Izaak Walton Inn, Essex
The Izaak Walton Inn is known as Glacier National Park’s “inn between.” Built bordering the park in 1939, the hotel was intended to house Great Northern Railroad personnel as well as park visitors who would enter Glacier through an Essex gateway located between East and West Glacier. The railroad arrived in Essex, but the new park entrance never did. As a result, the Izaak Walton isn’t in prime tourist territory, giving the inn a local, low-key vibe. “This place is different from the other lodges,” says manager David W. Gatton, “in that it’s not just for the summer visitors but [also] for the park and those who live here.” Most of the 54 guest rooms are in the main lodge, but the place to stay is in one of nine retrofitted rail cars. Options range from woodsy caboose cabins to luxurious locomotives like the Great Northern 441, meticulously restored with a 400-year-old reclaimed oak floor; birch, cedar, and cottonwood wall accents; and a native Montana argillite stone fireplace. “I was not a rail fan before working here,” admits Gatton. “That being said, staying a night in an old train car can bring out the kid in anyone. It is a one-of-a-kind experience.”
The Lodge at Diamond Cross, Birney
Explore one of Montana’s lesser known landscapes by staying at The Lodge at Diamond Cross, a 100,000-acre working cattle ranch, guest ranch, and hunting lodge in the lightly populated southeastern corner of the state. “This area is one of the most beautiful places in Montana that not many people know about,” says lodge manager Laurie Hosford. The surrounding Tongue River Valley includes a rushing river (about 150 yards from the lodge), deep shale canyons, thick brush, tall pines, and high-country grasslands. If you’re looking for an authentic, immersive experience in all things cowboy, this is the place. Stay in the rustic main lodge and take daily trail rides, or rough it in high country “cow camp” cabins used by the Diamond Cross wranglers. In addition to riding and swapping trail tales around a campfire, there’s ample opportunity to hike, trap shoot, fish, and tour nearby historic battle sites, including Little Bighorn Battlefield National Monument, site of Custer’s last stand.
Northern Hotel, Billings
When the original Northern Hotel opened in 1904, guest rooms rented for as little as $1.50 a day.

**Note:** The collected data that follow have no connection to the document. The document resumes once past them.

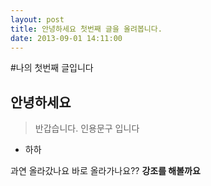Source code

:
 ```yaml
---
layout: post
title: 안녕하세요 첫번째 글을 올려봅니다.
date: 2013-09-01 14:11:00
---
```


#나의 첫번째 글입니다

## 안녕하세요

>반갑습니다. 인용문구 입니다

* 하하 


과연 올라갔나요 바로 올라가나요??
**강조를 해볼까요**
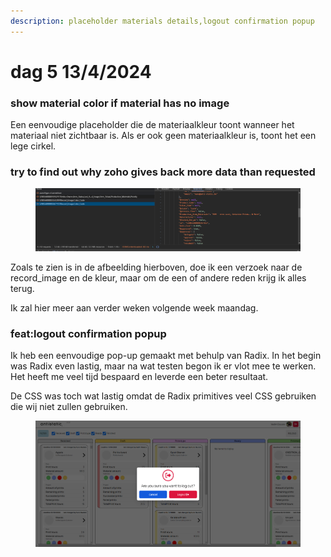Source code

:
 ```yaml
---
description: placeholder materials details,logout confirmation popup
---
```


# dag 5 13/4/2024

### show material color if material has no image&#x20;

Een eenvoudige placeholder die de materiaalkleur toont wanneer het materiaal niet zichtbaar is. Als er ook geen materiaalkleur is, toont het een lege cirkel.

### try to find out why zoho gives back more data than requested&#x20;

<figure><img src="../.gitbook/assets/image (22).png" alt=""><figcaption></figcaption></figure>

Zoals te zien is in de afbeelding hierboven, doe ik een verzoek naar de record\_image en de kleur, maar om de een of andere reden krijg ik alles terug.&#x20;

Ik zal hier meer aan verder weken volgende week maandag.

### feat:logout confirmation popup&#x20;

Ik heb een eenvoudige pop-up gemaakt met behulp van Radix. In het begin was Radix even lastig, maar na wat testen begon ik er vlot mee te werken. Het heeft me veel tijd bespaard en leverde een beter resultaat.&#x20;

De CSS was toch wat lastig omdat de Radix primitives veel CSS gebruiken die wij niet zullen gebruiken.

<figure><img src="../.gitbook/assets/Schermafbeelding 2024-04-13 233643.png" alt=""><figcaption></figcaption></figure>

Those rates are long gone, as is the building, which was destroyed by fire in 1940. The current Northern building was constructed on the original site in 1942 and meticulously restored in 2013 by Billings-born brothers Chris and Mike Nelson. Their efforts helped the hotel earn a spot on the National Register of Historic Places, as well as a Montana Preservation Alliance award for outstanding commercial renovation. “A ‘glamorous showcase’ is the perfect description of the quality workmanship throughout the building,” says frequent guest and Billings mayor Thomas Hanel. The Northern’s 160 luxurious guest rooms are styled with understated Western details, such as prairie landscape murals and horse photos. Modern in-room amenities include Wi-Fi, USB ports, plush robes, and some unexpected options, such as aquariums. While the restoration of the Northern preserves a piece of Billings’s past, it also offered the Nelson brothers the chance to celebrate their own history. The hotel’s upscale TEN restaurant honors their father, Thomas Edgar Nelson, and the casual Bernie’s Diner is named after their mother.